*** Record excerpts Section Begins ***

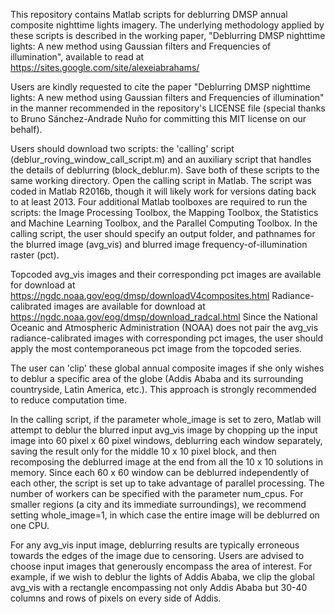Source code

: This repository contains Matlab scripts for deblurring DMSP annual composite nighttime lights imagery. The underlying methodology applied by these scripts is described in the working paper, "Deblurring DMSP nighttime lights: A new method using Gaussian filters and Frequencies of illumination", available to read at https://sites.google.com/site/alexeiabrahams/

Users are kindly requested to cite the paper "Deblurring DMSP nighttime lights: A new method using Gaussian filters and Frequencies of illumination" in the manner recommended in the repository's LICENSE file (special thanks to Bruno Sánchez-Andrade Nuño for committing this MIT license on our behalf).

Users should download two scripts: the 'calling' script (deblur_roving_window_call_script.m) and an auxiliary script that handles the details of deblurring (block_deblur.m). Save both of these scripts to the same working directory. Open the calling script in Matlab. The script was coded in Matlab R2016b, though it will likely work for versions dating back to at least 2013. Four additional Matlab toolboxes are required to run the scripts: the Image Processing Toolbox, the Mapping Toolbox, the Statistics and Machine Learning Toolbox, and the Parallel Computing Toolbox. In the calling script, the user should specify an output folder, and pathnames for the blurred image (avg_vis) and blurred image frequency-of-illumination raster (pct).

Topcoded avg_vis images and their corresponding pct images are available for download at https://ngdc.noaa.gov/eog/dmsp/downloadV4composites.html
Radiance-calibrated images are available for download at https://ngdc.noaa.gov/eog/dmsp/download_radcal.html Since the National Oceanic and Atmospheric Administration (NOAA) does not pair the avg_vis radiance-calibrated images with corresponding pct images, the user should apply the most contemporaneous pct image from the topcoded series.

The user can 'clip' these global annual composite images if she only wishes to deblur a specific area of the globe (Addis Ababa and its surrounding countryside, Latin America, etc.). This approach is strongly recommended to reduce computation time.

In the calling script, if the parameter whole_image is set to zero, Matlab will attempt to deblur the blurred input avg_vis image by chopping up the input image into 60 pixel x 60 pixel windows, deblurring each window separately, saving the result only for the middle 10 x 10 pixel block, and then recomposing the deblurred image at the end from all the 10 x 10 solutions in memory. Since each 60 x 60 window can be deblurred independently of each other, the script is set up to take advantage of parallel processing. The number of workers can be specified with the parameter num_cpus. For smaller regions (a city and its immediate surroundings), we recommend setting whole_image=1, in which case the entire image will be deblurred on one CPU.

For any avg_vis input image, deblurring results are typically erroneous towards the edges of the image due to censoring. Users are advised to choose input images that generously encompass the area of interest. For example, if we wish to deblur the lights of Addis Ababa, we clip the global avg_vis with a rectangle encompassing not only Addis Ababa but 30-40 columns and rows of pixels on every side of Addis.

*** Record excerpts Section Ends ***

## How to complete this task
Copy nothing but the lines from the first one in the listing through the line with "read at https://sites.google.com/site/alexeiabrahams/", and omit the pictures.

## Task answer
Source code

: This repository contains Matlab scripts for deblurring DMSP annual composite nighttime lights imagery. The underlying methodology applied by these scripts is described in the working paper, "Deblurring DMSP nighttime lights: A new method using Gaussian filters and Frequencies of illumination", available to read at https://sites.google.com/site/alexeiabrahams/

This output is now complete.